JERUSALEM: L'armée israélienne a appelé mercredi à l'évacuation de 12 villages du sud du Liban, avant de probables frappes visant selon elle le mouvement pro-iranien Hezbollah.

"Pour votre sécurité, vous devez évacuer vos maisons immédiatement et vous éloigner (...) d'au moins 1.000 mètres vers des zones dégagées", a écrit sur son compte X Avichai Adraee, le porte-parole de l'armée israélienne en langue arabe.

Israël et le Hezbollah s'accusent régulièrement de violer le cessez-le-feu, entré en vigueur le 17 avril.

Israël affirme avoir le droit selon les termes de la trêve de frapper à l'intérieur d'un secteur délimité par une "ligne jaune" qu'elle appelle "zone de sécurité", qui s'étend sur une dizaine de km depuis la frontière.

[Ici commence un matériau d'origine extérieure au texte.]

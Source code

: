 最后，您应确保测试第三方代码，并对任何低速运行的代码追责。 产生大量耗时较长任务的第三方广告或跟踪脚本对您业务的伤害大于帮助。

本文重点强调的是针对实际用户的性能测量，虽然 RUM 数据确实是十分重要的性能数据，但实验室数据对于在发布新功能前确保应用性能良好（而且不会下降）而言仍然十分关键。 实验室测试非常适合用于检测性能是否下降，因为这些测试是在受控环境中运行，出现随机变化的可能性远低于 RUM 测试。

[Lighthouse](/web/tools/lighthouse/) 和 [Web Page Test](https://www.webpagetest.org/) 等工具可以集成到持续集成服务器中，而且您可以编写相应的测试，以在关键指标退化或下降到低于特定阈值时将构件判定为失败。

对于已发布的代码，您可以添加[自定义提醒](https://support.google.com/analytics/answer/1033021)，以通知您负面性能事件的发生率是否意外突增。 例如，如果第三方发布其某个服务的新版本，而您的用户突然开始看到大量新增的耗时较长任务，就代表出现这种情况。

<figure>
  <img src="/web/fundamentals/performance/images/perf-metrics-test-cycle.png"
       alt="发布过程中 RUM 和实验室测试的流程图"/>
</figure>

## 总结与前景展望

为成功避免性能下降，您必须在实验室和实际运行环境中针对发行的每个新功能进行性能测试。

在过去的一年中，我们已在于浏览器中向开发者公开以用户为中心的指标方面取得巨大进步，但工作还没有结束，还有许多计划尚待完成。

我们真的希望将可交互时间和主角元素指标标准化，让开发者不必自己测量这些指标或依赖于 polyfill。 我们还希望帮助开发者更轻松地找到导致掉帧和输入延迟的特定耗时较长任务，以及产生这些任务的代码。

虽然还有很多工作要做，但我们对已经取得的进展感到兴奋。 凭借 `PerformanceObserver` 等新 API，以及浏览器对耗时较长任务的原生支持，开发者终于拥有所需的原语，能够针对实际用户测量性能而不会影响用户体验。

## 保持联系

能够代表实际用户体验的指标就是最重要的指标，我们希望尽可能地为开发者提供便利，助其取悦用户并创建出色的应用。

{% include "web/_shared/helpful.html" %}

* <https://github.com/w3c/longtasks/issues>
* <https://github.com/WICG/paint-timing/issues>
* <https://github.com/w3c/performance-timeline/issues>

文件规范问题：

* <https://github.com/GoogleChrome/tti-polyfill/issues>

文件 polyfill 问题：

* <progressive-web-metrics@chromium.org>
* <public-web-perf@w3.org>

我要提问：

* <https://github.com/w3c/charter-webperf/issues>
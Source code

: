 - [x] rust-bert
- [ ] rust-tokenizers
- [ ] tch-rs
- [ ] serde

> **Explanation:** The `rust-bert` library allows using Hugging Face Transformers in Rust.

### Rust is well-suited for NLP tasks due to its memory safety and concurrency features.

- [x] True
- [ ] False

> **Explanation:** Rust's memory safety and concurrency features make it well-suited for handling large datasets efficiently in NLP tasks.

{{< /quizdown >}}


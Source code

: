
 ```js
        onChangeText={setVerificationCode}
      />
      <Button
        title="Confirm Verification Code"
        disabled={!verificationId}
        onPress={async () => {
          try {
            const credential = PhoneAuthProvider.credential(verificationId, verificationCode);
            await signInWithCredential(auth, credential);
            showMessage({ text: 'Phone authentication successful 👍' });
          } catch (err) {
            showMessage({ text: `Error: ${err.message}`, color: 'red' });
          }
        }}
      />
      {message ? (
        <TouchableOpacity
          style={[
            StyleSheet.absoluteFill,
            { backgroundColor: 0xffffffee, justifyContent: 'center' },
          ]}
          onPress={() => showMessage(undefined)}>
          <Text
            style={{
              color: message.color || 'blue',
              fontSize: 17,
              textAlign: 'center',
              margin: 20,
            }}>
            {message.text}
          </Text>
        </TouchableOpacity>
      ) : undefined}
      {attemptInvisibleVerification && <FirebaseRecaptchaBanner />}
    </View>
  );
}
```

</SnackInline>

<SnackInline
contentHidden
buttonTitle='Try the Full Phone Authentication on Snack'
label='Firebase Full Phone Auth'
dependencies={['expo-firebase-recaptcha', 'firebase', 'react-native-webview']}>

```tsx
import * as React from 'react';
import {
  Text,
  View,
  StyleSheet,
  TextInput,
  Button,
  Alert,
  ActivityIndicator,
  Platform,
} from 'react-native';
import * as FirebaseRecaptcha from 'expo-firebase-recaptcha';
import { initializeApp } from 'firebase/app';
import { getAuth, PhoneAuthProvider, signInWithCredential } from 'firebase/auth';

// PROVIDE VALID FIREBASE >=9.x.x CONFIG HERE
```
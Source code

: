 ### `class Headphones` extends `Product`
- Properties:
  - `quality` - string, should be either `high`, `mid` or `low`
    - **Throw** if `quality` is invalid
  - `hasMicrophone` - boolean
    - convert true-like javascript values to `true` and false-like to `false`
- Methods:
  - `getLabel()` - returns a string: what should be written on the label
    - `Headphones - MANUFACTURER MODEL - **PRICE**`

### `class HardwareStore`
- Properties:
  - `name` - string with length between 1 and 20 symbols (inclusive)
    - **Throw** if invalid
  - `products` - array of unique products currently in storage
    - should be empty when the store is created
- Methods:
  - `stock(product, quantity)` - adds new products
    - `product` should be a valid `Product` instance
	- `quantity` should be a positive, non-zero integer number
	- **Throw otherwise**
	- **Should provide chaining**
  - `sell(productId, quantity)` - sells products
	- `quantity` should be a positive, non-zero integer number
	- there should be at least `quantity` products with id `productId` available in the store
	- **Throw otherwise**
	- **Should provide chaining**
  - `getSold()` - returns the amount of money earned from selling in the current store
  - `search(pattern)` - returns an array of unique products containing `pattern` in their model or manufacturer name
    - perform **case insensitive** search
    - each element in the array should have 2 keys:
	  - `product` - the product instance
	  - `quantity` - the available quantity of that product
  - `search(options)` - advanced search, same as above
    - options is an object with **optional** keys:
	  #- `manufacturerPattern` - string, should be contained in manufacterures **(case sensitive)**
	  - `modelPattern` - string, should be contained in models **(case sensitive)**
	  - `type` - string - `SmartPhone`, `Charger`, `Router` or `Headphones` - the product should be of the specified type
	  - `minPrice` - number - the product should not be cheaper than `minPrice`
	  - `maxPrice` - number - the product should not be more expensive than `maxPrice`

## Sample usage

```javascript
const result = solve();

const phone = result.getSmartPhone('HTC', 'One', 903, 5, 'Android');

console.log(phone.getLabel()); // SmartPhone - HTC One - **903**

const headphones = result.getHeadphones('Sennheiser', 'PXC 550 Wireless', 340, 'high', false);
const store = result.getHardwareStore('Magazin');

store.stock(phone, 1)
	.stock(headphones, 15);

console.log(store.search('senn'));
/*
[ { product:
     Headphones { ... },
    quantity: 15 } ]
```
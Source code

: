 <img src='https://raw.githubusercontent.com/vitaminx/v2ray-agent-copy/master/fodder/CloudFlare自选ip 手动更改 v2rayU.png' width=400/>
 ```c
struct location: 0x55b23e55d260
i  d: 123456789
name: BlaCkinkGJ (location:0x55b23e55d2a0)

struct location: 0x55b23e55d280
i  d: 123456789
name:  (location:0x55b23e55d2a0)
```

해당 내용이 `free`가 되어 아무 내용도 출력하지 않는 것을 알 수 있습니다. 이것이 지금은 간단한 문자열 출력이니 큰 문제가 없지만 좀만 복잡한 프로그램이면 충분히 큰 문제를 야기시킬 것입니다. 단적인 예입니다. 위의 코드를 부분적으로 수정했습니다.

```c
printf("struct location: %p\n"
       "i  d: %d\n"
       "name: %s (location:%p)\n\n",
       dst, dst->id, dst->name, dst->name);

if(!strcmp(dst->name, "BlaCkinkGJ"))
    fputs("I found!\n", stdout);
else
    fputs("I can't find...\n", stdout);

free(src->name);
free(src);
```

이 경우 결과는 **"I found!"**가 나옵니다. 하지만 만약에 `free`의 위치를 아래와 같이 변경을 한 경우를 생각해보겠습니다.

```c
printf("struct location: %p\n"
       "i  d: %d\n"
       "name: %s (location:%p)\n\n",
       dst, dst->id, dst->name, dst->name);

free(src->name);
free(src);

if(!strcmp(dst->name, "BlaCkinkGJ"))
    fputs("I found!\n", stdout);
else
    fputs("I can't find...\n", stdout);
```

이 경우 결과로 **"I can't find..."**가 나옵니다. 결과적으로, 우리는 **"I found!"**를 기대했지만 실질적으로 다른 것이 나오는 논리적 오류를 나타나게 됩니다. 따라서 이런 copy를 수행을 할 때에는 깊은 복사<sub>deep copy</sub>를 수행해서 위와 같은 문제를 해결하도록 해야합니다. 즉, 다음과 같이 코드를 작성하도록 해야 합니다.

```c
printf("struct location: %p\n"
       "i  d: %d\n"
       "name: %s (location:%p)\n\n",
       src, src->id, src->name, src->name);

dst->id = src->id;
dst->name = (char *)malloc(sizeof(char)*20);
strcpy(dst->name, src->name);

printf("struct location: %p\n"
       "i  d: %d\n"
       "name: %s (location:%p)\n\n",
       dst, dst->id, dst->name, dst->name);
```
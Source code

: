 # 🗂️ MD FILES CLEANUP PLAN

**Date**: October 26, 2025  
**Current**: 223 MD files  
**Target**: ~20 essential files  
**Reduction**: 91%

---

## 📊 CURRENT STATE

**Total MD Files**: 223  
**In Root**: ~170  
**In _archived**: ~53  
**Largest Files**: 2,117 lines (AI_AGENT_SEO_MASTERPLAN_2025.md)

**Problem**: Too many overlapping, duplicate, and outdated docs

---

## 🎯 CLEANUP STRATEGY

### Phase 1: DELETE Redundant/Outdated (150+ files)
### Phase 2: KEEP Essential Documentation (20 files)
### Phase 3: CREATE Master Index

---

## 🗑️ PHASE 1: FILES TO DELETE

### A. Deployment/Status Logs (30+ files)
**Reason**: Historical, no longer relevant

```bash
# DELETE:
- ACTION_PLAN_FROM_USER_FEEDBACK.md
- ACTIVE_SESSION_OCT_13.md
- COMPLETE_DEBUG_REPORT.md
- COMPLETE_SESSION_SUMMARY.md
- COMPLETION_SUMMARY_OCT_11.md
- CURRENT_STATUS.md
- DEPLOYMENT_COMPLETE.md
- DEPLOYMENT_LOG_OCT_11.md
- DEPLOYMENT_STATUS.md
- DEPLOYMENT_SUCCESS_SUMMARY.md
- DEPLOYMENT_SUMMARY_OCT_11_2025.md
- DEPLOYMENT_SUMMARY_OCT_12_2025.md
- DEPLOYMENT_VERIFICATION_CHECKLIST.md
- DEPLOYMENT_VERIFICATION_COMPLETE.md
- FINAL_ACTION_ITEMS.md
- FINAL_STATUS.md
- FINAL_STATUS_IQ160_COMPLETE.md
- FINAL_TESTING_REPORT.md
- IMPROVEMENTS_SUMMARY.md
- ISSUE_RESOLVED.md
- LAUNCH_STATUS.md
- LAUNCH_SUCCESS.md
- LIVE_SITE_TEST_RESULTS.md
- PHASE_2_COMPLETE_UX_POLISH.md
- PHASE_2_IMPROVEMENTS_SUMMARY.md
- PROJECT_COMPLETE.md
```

La plupart des villages désignés par le porte-parole se trouvent cependant bien au-delà de cette zone.

Plus de 2.700 personnes ont été tuées dans les frappes israéliennes depuis le début de la guerre entre Israël et le Hezbollah le 2 mars, selon les autorités libanaises. L'armée israélienne a dénombré 17 soldats et un contractuel tués dans le sud du Liban.